As Eric Ries explained in his book, The Lean Startup, learning about customers is the important part. That's the purpose of an MVP.

History is littered with the dead bodies of startups that built a product no actual customers wanted. Some spent millions of their investors' money proving there was zero market demand for their product (hey, I did that!). The value of an MVP is to avoid that sort of startup death by creating a bare-bones product first, getting it in front of real customers to see how they react, and then building out and refining the product in a way that is informed by actual customers.

Tesla launched by buying car bodies and chassis from Lotus, putting Tesla's EV motors in them, and selling them branded as the Tesla Roadster. They made and sold five hundred of those, and from the learnings gained, they developed the Model S, the first car that was actually entirely their own design.

Peloton launched by creating a picture of a prototype and making the product available for pre-sale on Kickstarter. Two hundred ninety-seven people paid $1,000 each to get one of the first models, and based on the feedback from that first production run, they built a company now worth over $3 billion.

The concept of an MVP is straightforward: get an early, imperfect version of the product out into the market so you can learn from actual customers as you refine the product offering. Yet there still seems to be confusion about what an MVP is, so here are my own thoughts. First, let me tell you (from my personal experience) what an MVP is not:

An MVP is not something you build to show; it's something you build to learn from.

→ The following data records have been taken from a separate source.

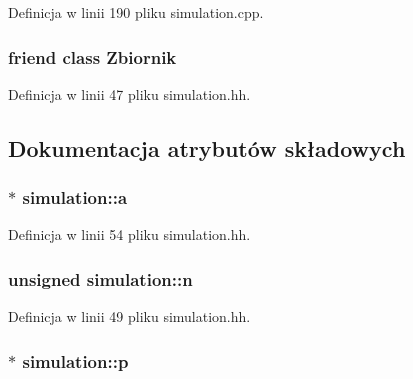 Definicja w linii 190 pliku simulation.\+cpp.

\hypertarget{classsimulation_a444a8643309d19294860a4ae144137fe}{}
\subsubsection[{Zbiornik}]{\setlength{\rightskip}{0pt plus 5cm}friend class {\bf Zbiornik}\hspace{0.3cm}{\ttfamily [friend]}}\label{classsimulation_a444a8643309d19294860a4ae144137fe}


Definicja w linii 47 pliku simulation.\+hh.



\subsection{Dokumentacja atrybutów składowych}
\hypertarget{classsimulation_a7b5ca0e5fc096989be7966a73c360b7f}{}
\subsubsection[{a}]{$\ast$ simulation\+::a\hspace{0.3cm}{\ttfamily [private]}}\label{classsimulation_a7b5ca0e5fc096989be7966a73c360b7f}


Definicja w linii 54 pliku simulation.\+hh.

\hypertarget{classsimulation_a22eb97765a5c60adf3d995f7a110da70}{}
\subsubsection[{n}]{\setlength{\rightskip}{0pt plus 5cm}unsigned simulation\+::n\hspace{0.3cm}{\ttfamily [private]}}\label{classsimulation_a22eb97765a5c60adf3d995f7a110da70}


Definicja w linii 49 pliku simulation.\+hh.

\hypertarget{classsimulation_a5412fd01febe99f12ae38e30eb692ff0}{}
\subsubsection[{p}]{$\ast$ simulation\+::p\hspace{0.3cm}{\ttfamily [private]}}\label{classsimulation_a5412fd01febe99f12ae38e30eb692ff0}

Many people working on their MVPs think they are building a demo to impress someone. That's nice, but the purpose is to learn actionable insights from real customers.

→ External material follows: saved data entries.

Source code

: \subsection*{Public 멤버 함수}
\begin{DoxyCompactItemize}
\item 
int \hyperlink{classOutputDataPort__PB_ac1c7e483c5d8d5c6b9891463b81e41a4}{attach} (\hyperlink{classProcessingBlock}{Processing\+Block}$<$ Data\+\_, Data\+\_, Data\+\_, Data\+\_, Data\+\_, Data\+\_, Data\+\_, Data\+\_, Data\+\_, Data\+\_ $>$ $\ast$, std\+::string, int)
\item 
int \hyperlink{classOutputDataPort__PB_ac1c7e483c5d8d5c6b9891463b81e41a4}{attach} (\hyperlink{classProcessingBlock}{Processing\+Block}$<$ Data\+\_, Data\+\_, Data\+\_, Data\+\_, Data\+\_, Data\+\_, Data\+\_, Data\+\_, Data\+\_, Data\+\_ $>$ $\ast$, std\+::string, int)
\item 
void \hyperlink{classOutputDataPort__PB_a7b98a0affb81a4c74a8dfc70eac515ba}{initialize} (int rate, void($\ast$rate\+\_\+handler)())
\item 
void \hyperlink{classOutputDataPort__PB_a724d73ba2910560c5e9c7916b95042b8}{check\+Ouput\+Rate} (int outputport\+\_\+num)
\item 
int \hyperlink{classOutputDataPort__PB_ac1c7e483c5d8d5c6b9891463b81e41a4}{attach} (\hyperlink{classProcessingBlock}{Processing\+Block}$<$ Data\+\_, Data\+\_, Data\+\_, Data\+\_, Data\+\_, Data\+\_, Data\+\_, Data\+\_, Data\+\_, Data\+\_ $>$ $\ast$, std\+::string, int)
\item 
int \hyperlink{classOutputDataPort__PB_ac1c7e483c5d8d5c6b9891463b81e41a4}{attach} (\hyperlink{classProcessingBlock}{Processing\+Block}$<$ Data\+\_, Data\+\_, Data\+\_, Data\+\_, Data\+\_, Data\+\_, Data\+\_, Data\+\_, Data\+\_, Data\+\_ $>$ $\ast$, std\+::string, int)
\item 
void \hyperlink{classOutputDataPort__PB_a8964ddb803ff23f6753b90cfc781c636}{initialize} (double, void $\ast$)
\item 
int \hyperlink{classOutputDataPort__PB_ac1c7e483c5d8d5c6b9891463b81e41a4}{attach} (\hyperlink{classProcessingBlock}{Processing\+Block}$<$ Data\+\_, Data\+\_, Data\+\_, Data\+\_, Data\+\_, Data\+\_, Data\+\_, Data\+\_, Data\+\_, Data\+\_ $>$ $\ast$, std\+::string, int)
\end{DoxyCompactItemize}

It's not going to get you funded.

No doubt you've heard someone say, "As soon as our MVP is complete, we'll show it to venture capitalists and raise lots of money!" In truth, this is backward thinking because it implies that the purpose of an MVP is to show something. Showing that you can create a clickable prototype isn't going to impress investors—any fifth-grader can do that. But proving to them that you have discovered key insights into the wants and needs of real-world customers by having an initial product out in the actual marketplace? In investors' minds, that's golden.

It's not even a thing; it's a process.

If you embrace the MVP concept, you are embracing an iterative process of idea generation, data collection, analysis, and learning. You're embracing the concept of optimizing your path to Product-Market Fit by getting early product releases into the hands of customers so you can learn from them. Marc Andreessen has written that, if you do this right, "the market actually pulls the successful product out of the startup." That's what you want from your MVP. Twitter thought they were developing a group SMS platform when they released their MVP at the 2007 SXSW festival, but the market pulled out a real-time media platform that has been a billion-dollar success.

Now I'll tell you (again, from my own personal experience) what a good MVP is:

It's simple.

When DoorDash launched, it was a simple landing page with PDF menus and a phone number that the founders answered themselves. It probably cost less than one hundred dollars to build, but the learnings they got from it allowed them to build a company with a market capitalization of $35 billion.

It tests the right things.

When Pandora first launched, the playlists were manually managed by humans. The question they needed to test was: Will people pay for a streaming music service? (Note that the test question was not: Can we write a software algorithm that chooses good music?) Once they successfully proved market demand with their MVP, they made the investment to write the complex software required to algorithmically choose music.

It's built for rapid iteration.

The whole idea of an MVP is to rapidly try out new features and see how the market responds. This process accelerates the path from your guess as to what the market wants to something that the market has proven it wants.

Want one more example? Here's one you can eat.

My favorite kind of MVP is food trucks. For a relatively small investment, an aspiring restaurateur can take her menu on the road, get feedback from real customers, create daily menu iterations based on that feedback, and then—after having proven market demand—can make the investment in leasing restaurant space and building a kitchen and full dining room. That's how a good MVP should work.

I've already mentioned my favorite Steve Blank quote: "No business plan ever survived first contact with customers." The entire purpose of an MVP is to avoid this by getting early learnings from actual customers before you start executing a plan.